#### Entries shown ####
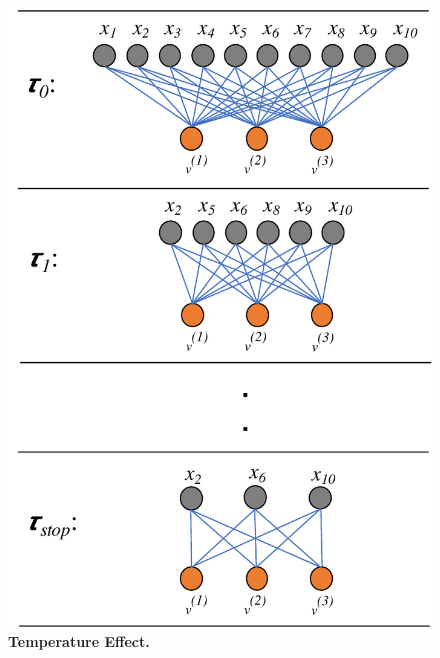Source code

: \documentclass{bioinfo}
\begin{document}
\begin{figure}[h!]
    \centering
    \includegraphics[scale=0.5]{fig/temp-change.pdf}
    \caption{\textbf{Temperature Effect.}  }
    \label{fig:temp-change}
\end{figure}
\end{document}
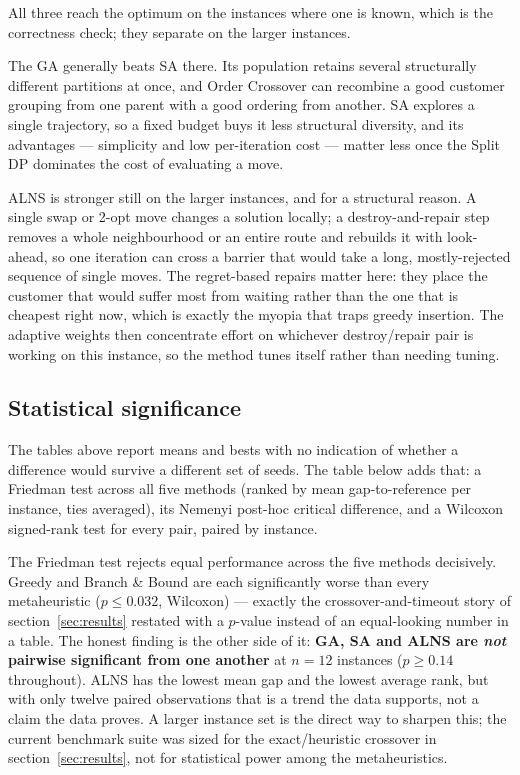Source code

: \documentclass[11pt,a4paper]{article}
\begin{document}
All three reach the optimum on the instances where one is known, which is the
correctness check; they separate on the larger instances.

The GA generally beats SA there. Its population retains several structurally
different partitions at once, and Order Crossover can recombine a good customer
grouping from one parent with a good ordering from another. SA explores a single
trajectory, so a fixed budget buys it less structural diversity, and its
advantages --- simplicity and low per-iteration cost --- matter less once the
Split DP dominates the cost of evaluating a move.

ALNS is stronger still on the larger instances, and for a structural reason. A
single swap or 2-opt move changes a solution locally; a destroy-and-repair step
removes a whole neighbourhood or an entire route and rebuilds it with look-ahead,
so one iteration can cross a barrier that would take a long, mostly-rejected
sequence of single moves. The regret-based repairs matter here: they place the
customer that would suffer most from waiting rather than the one that is cheapest
right now, which is exactly the myopia that traps greedy insertion. The adaptive
weights then concentrate effort on whichever destroy/repair pair is working on
this instance, so the method tunes itself rather than needing tuning.

\subsection{Statistical significance}
\label{sec:significance}

The tables above report means and bests with no indication of whether a
difference would survive a different set of seeds. The table below adds that:
a Friedman test across all five methods (ranked by mean gap-to-reference per
instance, ties averaged), its Nemenyi post-hoc critical difference, and a
Wilcoxon signed-rank test for every pair, paired by instance.

\begin{center}
\footnotesize

\end{center}

The Friedman test rejects equal performance across the five methods
decisively. Greedy and Branch \& Bound are each significantly worse than every
metaheuristic ($p \le 0.032$, Wilcoxon) --- exactly the crossover-and-timeout
story of section~\ref{sec:results} restated with a $p$-value instead of an
equal-looking number in a table. The honest finding is the other side of it:
\textbf{GA, SA and ALNS are \emph{not} pairwise significant from one another}
at $n = 12$ instances ($p \ge 0.14$ throughout). ALNS has the lowest mean gap
and the lowest average rank, but with only twelve paired observations that
is a trend the data supports, not a claim the data proves. A larger instance
set is the direct way to sharpen this; the current benchmark suite was sized
for the exact/heuristic crossover in section~\ref{sec:results}, not for
statistical power among the metaheuristics.
\end{document}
####
#### [The task]
Find the string "Wilcoxon" in the entries above and return each line that holds it.

#### [Completed exercise]
Wilcoxon signed-rank test for every pair, paired by instance.
metaheuristic ($p \le 0.032$, Wilcoxon) --- exactly the crossover-and-timeout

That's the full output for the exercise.